── Provided data ──

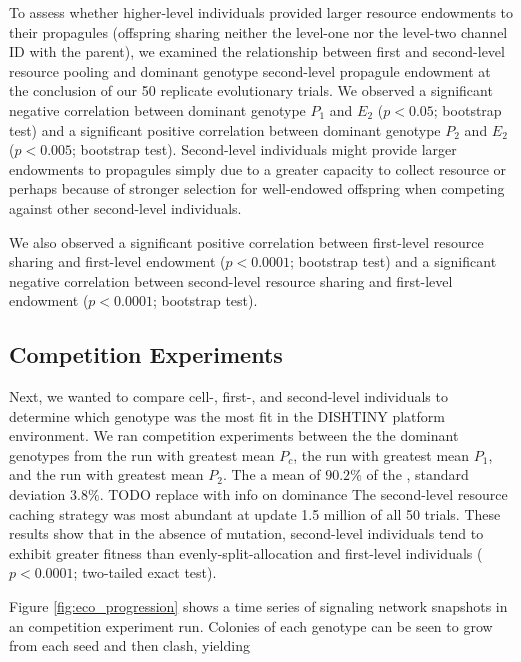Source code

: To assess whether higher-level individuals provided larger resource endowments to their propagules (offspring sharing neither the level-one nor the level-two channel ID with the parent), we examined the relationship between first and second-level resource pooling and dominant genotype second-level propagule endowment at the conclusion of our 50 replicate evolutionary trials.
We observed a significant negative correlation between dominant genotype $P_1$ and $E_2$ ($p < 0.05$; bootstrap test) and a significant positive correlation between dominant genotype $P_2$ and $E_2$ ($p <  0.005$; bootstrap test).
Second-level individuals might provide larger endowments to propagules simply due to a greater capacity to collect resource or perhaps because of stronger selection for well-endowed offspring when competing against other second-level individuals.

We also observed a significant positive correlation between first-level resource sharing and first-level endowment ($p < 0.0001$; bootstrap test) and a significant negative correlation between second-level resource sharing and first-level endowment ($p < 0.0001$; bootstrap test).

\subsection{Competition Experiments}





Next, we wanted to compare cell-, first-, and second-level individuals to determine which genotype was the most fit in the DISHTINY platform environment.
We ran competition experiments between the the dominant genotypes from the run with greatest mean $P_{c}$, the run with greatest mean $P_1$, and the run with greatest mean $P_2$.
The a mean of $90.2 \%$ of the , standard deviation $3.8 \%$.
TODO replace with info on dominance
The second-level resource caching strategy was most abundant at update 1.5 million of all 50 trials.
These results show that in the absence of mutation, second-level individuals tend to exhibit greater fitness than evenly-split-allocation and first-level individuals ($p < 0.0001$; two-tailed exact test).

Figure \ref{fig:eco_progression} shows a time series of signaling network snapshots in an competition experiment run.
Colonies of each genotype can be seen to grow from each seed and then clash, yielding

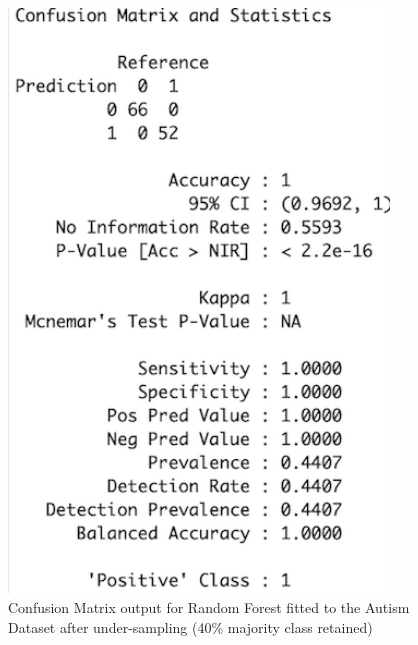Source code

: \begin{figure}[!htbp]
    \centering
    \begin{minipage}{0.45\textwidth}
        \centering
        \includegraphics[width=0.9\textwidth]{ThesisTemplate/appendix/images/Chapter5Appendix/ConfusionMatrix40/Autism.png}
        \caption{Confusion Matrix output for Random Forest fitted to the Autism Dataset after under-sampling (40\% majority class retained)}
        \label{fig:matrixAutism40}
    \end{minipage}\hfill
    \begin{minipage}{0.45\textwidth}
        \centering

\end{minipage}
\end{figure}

───

▸ **Task description**: Every line above in which the word "endowments" is present must be copied into the answer.

▸ **Task solution**:
: To assess whether higher-level individuals provided larger resource endowments to their propagules (offspring sharing neither the level-one nor the level-two channel ID with the parent), we examined the relationship between first and second-level resource pooling and dominant genotype second-level propagule endowment at the conclusion of our 50 replicate evolutionary trials.
Second-level individuals might provide larger endowments to propagules simply due to a greater capacity to collect resource or perhaps because of stronger selection for well-endowed offspring when competing against other second-level individuals.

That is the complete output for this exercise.